ShardedOptimizerBase<T, TInput, TOutput>.Deserialize(byte[])

ShardedOptimizerBase<T, TInput, TOutput>.SaveModel(string)

ShardedOptimizerBase<T, TInput, TOutput>.LoadModel(string)

object.Equals(object)

object.Equals(object, object)

object.GetHashCode()

object.GetType()

object.MemberwiseClone()

object.ReferenceEquals(object, object)

object.ToString()

Extension Methods: DistributedExtensions.AsDistributed<T, TInput, TOutput>(IOptimizer<T, TInput, TOutput>, ICommunicationBackend<T>)

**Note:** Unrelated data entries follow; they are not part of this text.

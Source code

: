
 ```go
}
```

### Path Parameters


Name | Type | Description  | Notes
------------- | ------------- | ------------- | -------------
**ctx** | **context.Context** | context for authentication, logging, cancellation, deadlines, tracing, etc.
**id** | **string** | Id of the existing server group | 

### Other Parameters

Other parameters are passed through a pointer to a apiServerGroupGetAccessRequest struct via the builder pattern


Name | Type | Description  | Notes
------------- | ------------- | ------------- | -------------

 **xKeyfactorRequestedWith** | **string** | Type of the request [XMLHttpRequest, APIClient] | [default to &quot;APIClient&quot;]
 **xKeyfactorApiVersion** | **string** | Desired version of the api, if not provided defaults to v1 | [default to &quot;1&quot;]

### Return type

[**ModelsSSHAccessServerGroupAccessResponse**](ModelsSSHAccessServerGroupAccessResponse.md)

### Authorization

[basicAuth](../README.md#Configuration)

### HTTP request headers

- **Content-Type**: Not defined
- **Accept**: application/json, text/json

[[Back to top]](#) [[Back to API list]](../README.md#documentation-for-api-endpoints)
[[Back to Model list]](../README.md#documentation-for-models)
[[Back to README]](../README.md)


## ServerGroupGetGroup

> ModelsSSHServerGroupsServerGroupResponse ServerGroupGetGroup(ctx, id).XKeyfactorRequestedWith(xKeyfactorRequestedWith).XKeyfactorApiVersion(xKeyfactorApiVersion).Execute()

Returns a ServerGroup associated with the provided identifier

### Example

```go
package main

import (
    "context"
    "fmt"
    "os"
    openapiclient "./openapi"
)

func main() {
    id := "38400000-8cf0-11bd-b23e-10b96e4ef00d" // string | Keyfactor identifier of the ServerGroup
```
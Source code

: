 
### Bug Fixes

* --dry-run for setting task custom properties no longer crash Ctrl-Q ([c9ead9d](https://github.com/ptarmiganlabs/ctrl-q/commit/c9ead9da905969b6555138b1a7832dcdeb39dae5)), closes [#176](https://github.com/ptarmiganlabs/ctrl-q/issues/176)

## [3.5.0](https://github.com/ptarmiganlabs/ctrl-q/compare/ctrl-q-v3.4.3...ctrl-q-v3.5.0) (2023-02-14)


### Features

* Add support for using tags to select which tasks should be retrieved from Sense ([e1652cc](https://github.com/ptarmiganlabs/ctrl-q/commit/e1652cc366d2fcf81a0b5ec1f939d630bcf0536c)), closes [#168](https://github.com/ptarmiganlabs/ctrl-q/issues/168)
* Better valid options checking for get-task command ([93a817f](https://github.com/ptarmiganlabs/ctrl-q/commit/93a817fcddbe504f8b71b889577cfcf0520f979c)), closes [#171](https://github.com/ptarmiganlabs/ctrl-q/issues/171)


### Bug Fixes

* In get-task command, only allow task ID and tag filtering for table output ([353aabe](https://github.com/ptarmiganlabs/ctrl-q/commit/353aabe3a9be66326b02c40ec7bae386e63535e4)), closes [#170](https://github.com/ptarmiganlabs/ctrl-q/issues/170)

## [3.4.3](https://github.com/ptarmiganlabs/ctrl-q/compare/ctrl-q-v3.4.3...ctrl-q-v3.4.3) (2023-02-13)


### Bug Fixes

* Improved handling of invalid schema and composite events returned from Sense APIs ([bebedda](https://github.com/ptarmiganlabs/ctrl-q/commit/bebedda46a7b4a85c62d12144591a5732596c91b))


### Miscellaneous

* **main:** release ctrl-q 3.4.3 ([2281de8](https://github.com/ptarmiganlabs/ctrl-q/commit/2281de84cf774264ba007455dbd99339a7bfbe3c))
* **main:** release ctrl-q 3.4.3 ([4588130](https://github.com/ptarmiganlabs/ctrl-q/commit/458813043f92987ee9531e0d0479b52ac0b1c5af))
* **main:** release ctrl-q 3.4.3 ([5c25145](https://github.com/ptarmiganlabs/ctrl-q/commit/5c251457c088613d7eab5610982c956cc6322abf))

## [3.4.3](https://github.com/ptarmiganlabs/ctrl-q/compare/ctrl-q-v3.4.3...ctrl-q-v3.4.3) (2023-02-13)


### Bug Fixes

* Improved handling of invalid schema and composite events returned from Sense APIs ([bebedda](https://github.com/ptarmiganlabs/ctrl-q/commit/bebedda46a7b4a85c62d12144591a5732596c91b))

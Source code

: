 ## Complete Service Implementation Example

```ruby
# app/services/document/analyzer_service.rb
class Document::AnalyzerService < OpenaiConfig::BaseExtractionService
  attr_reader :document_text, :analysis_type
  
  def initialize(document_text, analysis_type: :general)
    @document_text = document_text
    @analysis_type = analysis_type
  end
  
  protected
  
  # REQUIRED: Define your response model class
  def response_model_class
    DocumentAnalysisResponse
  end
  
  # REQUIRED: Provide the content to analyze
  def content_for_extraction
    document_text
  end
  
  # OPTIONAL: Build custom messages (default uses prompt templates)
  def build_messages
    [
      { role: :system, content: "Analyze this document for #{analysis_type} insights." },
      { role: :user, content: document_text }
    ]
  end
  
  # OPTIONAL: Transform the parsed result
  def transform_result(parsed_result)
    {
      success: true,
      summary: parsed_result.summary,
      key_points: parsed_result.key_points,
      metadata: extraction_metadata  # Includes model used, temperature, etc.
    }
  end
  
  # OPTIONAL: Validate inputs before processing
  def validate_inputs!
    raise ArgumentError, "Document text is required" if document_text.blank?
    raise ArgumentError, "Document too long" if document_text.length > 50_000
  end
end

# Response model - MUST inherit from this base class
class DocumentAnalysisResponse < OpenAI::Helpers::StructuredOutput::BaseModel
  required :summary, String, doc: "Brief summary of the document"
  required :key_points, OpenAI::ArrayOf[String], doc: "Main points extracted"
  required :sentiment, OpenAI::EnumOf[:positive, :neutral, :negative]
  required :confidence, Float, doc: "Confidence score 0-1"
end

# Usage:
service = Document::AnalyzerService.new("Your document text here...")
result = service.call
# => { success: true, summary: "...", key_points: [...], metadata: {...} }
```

DistributedExtensions.AsDistributed<T, TInput, TOutput>(IOptimizer<T, TInput, TOutput>, IShardingConfiguration<T>)

Remarks

Strategy Overview: True ZeRO-2 implementation using ReduceScatter for gradient sharding. Each rank: 1. Computes local gradients on full parameter set 2. ReduceScatter: reduces gradients AND scatters them (each rank gets a shard) 3. Updates only its shard of parameters using its shard of gradients 4. AllGather: reconstructs full parameters from shards for next forward pass

This saves memory by distributing gradient storage and parameter updates across ranks.

For Beginners: ZeRO-2 divides the work of storing and updating parameters across processes. Think of it like a team where each person is responsible for maintaining a specific section of a large document. Everyone reads the full document (forward pass), but each person only stores and updates their assigned section (backward pass). Before the next iteration, they share their sections to reconstruct the full document.

Use Cases: - Large models where gradient memory is significant (billions of parameters) - Want memory savings beyond DDP - Good network for AllGather operations - Works with ANY gradient-based optimizer (SGD, Adam, RMSprop, etc.)

Trade-offs: - Memory: Very Good - gradients and optimizer states sharded (1/N of DDP) - Communication: ReduceScatter + AllGather (vs AllReduce for DDP) - Synchronization: Perfect - all ranks reconstruct identical parameters - Complexity: Moderate - requires parameter sharding logic - Best for: Large models with limited GPU memory

Memory Savings vs DDP: - DDP: Each rank stores full gradients + full optimizer state - ZeRO-2: Each rank stores 1/N gradients + 1/N optimizer state - Savings increase linearly with world size

Constructors

ZeRO2Optimizer(IOptimizer<T, TInput, TOutput>, IShardingConfiguration<T>)

Creates a ZeRO-2 optimizer that shards gradients and optimizer states.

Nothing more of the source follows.